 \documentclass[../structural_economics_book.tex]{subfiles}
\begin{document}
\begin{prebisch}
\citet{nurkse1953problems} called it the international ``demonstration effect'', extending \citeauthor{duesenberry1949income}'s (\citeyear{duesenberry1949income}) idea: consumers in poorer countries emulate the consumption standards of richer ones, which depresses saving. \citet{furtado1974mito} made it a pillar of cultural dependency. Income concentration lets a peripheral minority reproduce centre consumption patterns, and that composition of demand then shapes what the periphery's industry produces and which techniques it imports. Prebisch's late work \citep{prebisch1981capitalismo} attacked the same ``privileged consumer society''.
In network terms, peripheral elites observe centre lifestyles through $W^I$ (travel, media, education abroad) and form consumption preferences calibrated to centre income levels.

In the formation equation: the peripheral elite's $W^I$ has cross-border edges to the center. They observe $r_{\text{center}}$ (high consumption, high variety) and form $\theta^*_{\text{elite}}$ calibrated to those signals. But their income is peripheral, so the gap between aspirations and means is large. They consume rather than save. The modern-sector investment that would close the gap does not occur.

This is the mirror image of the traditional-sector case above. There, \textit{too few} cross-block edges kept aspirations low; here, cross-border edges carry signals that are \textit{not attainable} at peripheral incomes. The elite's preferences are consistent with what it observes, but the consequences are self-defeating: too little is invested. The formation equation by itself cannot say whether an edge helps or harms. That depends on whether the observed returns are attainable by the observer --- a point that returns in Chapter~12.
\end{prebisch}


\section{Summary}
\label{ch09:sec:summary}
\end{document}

- - - -

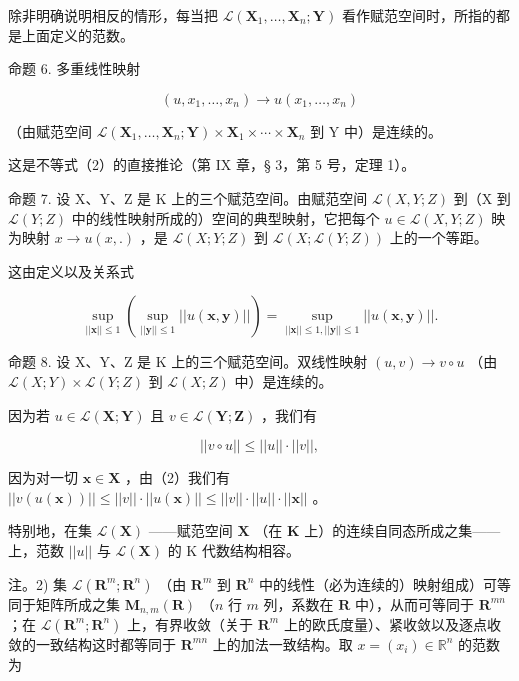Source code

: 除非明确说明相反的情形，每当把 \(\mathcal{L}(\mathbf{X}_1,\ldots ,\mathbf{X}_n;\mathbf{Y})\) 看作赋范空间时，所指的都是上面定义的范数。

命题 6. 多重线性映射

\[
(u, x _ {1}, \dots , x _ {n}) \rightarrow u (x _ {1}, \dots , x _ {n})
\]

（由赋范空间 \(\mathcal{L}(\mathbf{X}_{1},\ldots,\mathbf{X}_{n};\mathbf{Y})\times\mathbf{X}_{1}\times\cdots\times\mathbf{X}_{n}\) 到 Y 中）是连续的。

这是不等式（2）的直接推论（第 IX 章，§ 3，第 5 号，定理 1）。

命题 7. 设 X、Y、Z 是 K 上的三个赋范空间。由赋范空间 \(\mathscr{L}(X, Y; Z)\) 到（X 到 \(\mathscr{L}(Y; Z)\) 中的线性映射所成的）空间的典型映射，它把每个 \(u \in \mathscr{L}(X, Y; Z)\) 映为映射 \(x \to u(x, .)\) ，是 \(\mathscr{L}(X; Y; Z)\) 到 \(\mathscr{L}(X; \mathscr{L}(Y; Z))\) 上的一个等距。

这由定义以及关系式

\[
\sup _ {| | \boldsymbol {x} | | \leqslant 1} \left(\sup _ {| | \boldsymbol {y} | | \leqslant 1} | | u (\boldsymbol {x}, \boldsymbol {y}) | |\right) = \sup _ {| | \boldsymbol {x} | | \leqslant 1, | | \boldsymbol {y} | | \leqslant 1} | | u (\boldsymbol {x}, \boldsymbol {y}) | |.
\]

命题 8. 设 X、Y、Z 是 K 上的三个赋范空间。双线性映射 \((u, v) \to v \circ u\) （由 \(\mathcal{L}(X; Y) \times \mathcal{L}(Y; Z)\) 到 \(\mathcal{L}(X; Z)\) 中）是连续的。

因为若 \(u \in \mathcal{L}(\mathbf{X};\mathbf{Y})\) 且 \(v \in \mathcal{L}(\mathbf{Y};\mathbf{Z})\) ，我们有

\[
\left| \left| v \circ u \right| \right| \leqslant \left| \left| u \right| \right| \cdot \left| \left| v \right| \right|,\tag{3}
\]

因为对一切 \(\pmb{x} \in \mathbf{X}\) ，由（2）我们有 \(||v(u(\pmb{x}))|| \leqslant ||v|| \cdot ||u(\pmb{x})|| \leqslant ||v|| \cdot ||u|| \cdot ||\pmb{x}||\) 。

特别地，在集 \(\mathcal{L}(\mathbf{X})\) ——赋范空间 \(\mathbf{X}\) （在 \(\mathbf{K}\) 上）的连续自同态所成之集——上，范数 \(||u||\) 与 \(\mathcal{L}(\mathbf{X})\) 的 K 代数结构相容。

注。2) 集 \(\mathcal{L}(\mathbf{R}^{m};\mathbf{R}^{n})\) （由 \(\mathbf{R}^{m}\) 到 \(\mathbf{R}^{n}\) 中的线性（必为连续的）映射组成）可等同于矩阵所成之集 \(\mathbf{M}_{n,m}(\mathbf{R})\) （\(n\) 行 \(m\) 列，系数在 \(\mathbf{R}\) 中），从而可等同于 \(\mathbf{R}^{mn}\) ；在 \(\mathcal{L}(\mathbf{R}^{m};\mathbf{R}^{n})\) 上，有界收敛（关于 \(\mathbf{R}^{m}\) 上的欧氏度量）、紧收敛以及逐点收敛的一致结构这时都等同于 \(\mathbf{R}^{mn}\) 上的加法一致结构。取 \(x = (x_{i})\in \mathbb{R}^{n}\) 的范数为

- - - -

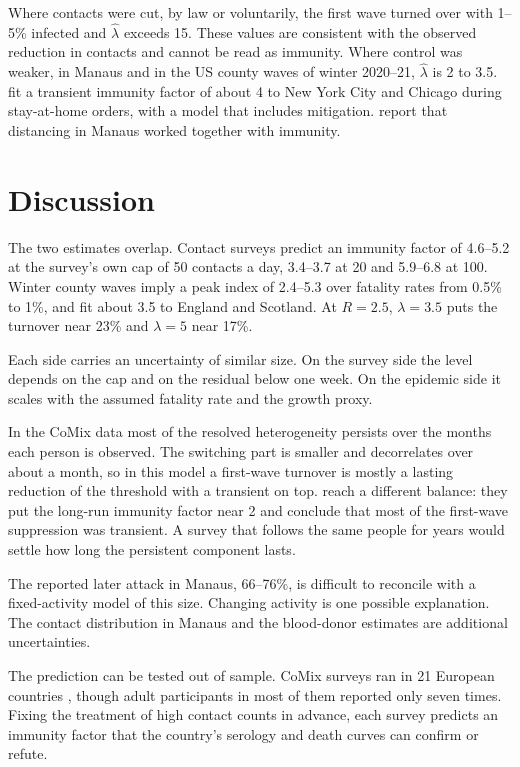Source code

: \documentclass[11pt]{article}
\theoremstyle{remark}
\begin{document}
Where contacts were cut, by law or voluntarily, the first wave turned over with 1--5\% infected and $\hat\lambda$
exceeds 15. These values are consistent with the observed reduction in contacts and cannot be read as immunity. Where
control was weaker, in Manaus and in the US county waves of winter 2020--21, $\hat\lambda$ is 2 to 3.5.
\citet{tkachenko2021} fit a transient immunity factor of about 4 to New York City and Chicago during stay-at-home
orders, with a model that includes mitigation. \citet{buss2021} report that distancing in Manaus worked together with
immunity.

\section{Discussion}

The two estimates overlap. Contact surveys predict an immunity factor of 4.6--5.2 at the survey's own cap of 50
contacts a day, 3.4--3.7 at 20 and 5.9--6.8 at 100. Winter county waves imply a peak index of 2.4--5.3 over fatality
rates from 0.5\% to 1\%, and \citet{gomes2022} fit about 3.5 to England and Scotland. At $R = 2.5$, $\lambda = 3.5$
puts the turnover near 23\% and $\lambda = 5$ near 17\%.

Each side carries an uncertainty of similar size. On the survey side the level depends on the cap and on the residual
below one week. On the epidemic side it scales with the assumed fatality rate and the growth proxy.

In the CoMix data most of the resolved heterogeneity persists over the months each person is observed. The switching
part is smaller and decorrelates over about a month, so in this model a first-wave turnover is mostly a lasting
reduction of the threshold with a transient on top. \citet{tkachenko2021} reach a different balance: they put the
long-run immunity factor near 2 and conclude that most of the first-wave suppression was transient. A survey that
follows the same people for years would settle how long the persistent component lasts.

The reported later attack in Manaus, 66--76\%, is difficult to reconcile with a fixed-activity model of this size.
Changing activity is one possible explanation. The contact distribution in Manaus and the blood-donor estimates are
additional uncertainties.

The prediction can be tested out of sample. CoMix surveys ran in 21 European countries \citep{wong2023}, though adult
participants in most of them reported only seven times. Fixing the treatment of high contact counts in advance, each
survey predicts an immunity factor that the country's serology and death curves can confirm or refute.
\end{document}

- - - -

- [Problem to work on] Every line in the records above with the string "fatality" in it should be shown.

- [Answer space]
contacts a day, 3.4--3.7 at 20 and 5.9--6.8 at 100. Winter county waves imply a peak index of 2.4--5.3 over fatality
below one week. On the epidemic side it scales with the assumed fatality rate and the growth proxy.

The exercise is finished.